Weeks, or even months, go by, when nothing  happens that has anything like a quality of the unexpected, and then–there they are.  Six of them.

The first of the tales of the unexpected happened on Tuesday, when the local news was full of a story about animal control, called in to get a bear out of a tree–on Main Street in Danbury.

For those of you w ho know little or nothing about Connecticut, Danbury is not some rural town in the Northwest Hills.  It’s not Colchester or New Hartford or Salisbury, one of those places so small that there isn’t even a local high school and all the kids have to go to a regional to get beyond that eighth grade at all. 

It  isn’t even Winsted or Willimantic, small cities surrounded by tiny rural towns like those.

Danbury  is a small city in Northern Fairfield County, not only densely populated itself, but surrounded by a few densely populated suburbs. 

It’s the kind of place that makes you wonder what the poor thing was thinking. 

At any rate, this was local media and Fairfield County, so nobody wanted to kill it, so the local news stations and web sites spent the entire day billboarding the story–there was the bear, asleep in the tree; there was the bear no longer asleep in the tree and looking panicked; there were the animal control people with the tranquilizer gun…

This story might have been a little less bemusing if it hadn’t happened on the same day as the building collapse in Philadelphia. 

The national media were worried about people dead and mangled in the rubble.  The local media were worried about the bear.

It was one of those times when I sincerely and desperately missed my father.  He grew  up in Danbury.  He would have loved that story.

The second bemusing story is the one that you’ve probably been listening to over the last few days, and it probably only bemuses me because I am ignorant.

That story is the one about the ex Navy Seal and member of the same Team 6 that took out bin Laden, the winner of a purple heart and a Bronze Star for Valor, who came out as transgender and announced his intention to have a sex change operation.

Now, I am not the sort of person who has vapors over gays in the military.  There have been gay men in all militaries, both out and not, and even more men who seemed to be bi, at least in practice.

If the Greeks didn’t have a problem with the only real love, I don’t see why I should. 

My problem with this is not so much a problem as a confusion.

For a few years now, I have been listening very carefully to people trying to explain how it feels and what it means to be transgender,  and I thought I understood.
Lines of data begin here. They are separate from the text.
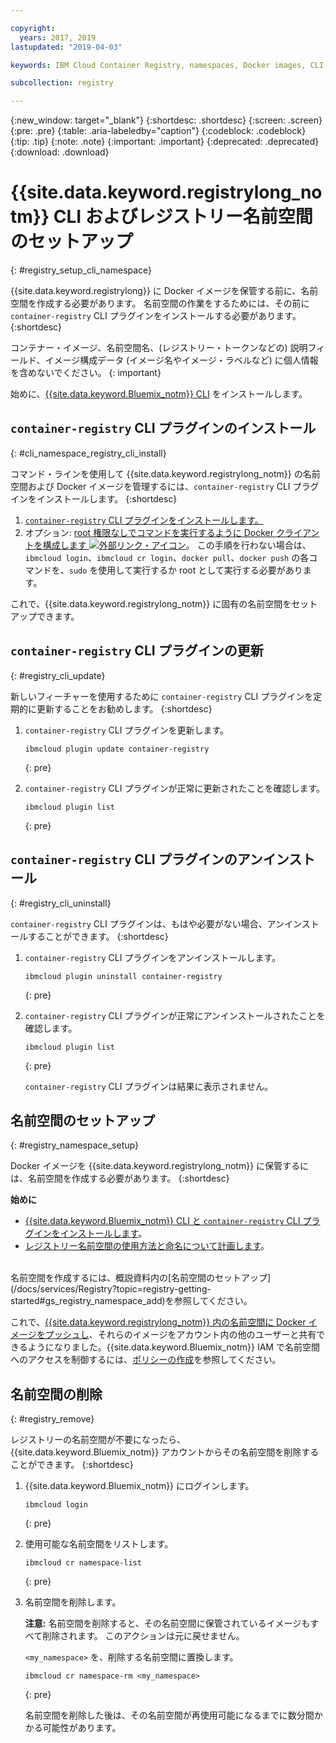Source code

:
 ```yaml
---

copyright:
  years: 2017, 2019
lastupdated: "2019-04-03"

keywords: IBM Cloud Container Registry, namespaces, Docker images, CLI, commands, installing, registry CLI, removing namespaces, 

subcollection: registry

---
```


{:new_window: target="_blank"}
{:shortdesc: .shortdesc}
{:screen: .screen}
{:pre: .pre}
{:table: .aria-labeledby="caption"}
{:codeblock: .codeblock}
{:tip: .tip}
{:note: .note}
{:important: .important}
{:deprecated: .deprecated}
{:download: .download}

# {{site.data.keyword.registrylong_notm}} CLI およびレジストリー名前空間のセットアップ
{: #registry_setup_cli_namespace}

{{site.data.keyword.registrylong}} に Docker イメージを保管する前に、名前空間を作成する必要があります。 名前空間の作業をするためには、その前に `container-registry` CLI プラグインをインストールする必要があります。
{:shortdesc}

コンテナー・イメージ、名前空間名、(レジストリー・トークンなどの) 説明フィールド、イメージ構成データ (イメージ名やイメージ・ラベルなど) に個人情報を含めないでください。
{: important}

始めに、[{{site.data.keyword.Bluemix_notm}} CLI](/docs/cli?topic=cloud-cli-ibmcloud-cli#ibmcloud-cli) をインストールします。

## `container-registry` CLI プラグインのインストール
{: #cli_namespace_registry_cli_install}

コマンド・ラインを使用して {{site.data.keyword.registrylong_notm}} の名前空間および Docker イメージを管理するには、`container-registry` CLI プラグインをインストールします。
{:shortdesc}

1. [`container-registry` CLI プラグインをインストールします。](/docs/services/Registry?topic=registry-getting-started#gs_registry_cli_install)
2. オプション: [root 権限なしでコマンドを実行するように Docker クライアントを構成します ![外部リンク・アイコン](../../icons/launch-glyph.svg "外部リンク・アイコン")](https://docs.docker.com/install/linux/linux-postinstall/)。 この手順を行わない場合は、`ibmcloud login`、`ibmcloud cr login`、`docker pull`、`docker push` の各コマンドを、`sudo` を使用して実行するか root として実行する必要があります。

これで、{{site.data.keyword.registrylong_notm}} に固有の名前空間をセットアップできます。

## `container-registry` CLI プラグインの更新
{: #registry_cli_update}

新しいフィーチャーを使用するために `container-registry` CLI プラグインを定期的に更新することをお勧めします。
{:shortdesc}

1. `container-registry` CLI プラグインを更新します。

    ```
    ibmcloud plugin update container-registry
    ```
    {: pre}

2. `container-registry` CLI プラグインが正常に更新されたことを確認します。

    ```
    ibmcloud plugin list
    ```
     {: pre}

## `container-registry` CLI プラグインのアンインストール
{: #registry_cli_uninstall}

`container-registry` CLI プラグインは、もはや必要がない場合、アンインストールすることができます。
{:shortdesc}

1. `container-registry` CLI プラグインをアンインストールします。

    ```
    ibmcloud plugin uninstall container-registry
    ```
    {: pre}

2. `container-registry` CLI プラグインが正常にアンインストールされたことを確認します。

    ```
    ibmcloud plugin list
    ```
    {: pre}

    `container-registry` CLI プラグインは結果に表示されません。

## 名前空間のセットアップ
{: #registry_namespace_setup}

Docker イメージを {{site.data.keyword.registrylong_notm}} に保管するには、名前空間を作成する必要があります。
{:shortdesc}

**始めに**

- [{{site.data.keyword.Bluemix_notm}} CLI と `container-registry` CLI プラグインをインストールします](/docs/services/Registry?topic=registry-getting-started#gs_registry_cli_install)。
- [レジストリー名前空間の使用方法と命名について計画します](/docs/services/Registry?topic=registry-registry_overview#registry_namespaces)。

<br>
名前空間を作成するには、概説資料内の[名前空間のセットアップ](/docs/services/Registry?topic=registry-getting-started#gs_registry_namespace_add)を参照してください。

これで、[{{site.data.keyword.registrylong_notm}} 内の名前空間に Docker イメージをプッシュし](/docs/services/Registry?topic=registry-registry_images_#registry_images_pushing_namespace)、それらのイメージをアカウント内の他のユーザーと共有できるようになりました。{{site.data.keyword.Bluemix_notm}} IAM で名前空間へのアクセスを制御するには、[ポリシーの作成](/docs/services/Registry?topic=registry-user#create)を参照してください。

## 名前空間の削除
{: #registry_remove}

レジストリーの名前空間が不要になったら、{{site.data.keyword.Bluemix_notm}} アカウントからその名前空間を削除することができます。
{:shortdesc}

1. {{site.data.keyword.Bluemix_notm}} にログインします。

    ```
    ibmcloud login
    ```
    {: pre}

2. 使用可能な名前空間をリストします。

    ```
    ibmcloud cr namespace-list
    ```
    {: pre}

3. 名前空間を削除します。

    **注意:** 名前空間を削除すると、その名前空間に保管されているイメージもすべて削除されます。 このアクションは元に戻せません。

    `<my_namespace>` を、削除する名前空間に置換します。

    ```
    ibmcloud cr namespace-rm <my_namespace>
    ```
    {: pre}

    名前空間を削除した後は、その名前空間が再使用可能になるまでに数分間かかる可能性があります。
This does not fit the explanation as I heard it.

Let me start out by saying that I do not believe that “gender” is “socially constructed.”

Masculinity and femininity may be socially constructed, but maleness and femaleness are biological categories, genetically encoded.  And they are, at this point, still immutable.  You may have a sex change operation, but  it is a cosmetic procedure.  Your DNA still codes for the sex you were born with, and you’ll need a rigorous dose of hormones for the rest of your life to keep the appearance of the sex you want to be from being overwhelmed by hormones.

In spite of all that, however, I thought I at least vaguely understood what people meant by being “born in the wrong body.”  Body chemistry is a complex thing, and it’s not implausible that some people are born (or develop later) with a  mix that makes them feel like a member of the opposite sex and  uncomfortable in the sex that nature assigned them.

So far, so good.  But there’s another problem. 

I also accept the scientific validity of the theory of evolution.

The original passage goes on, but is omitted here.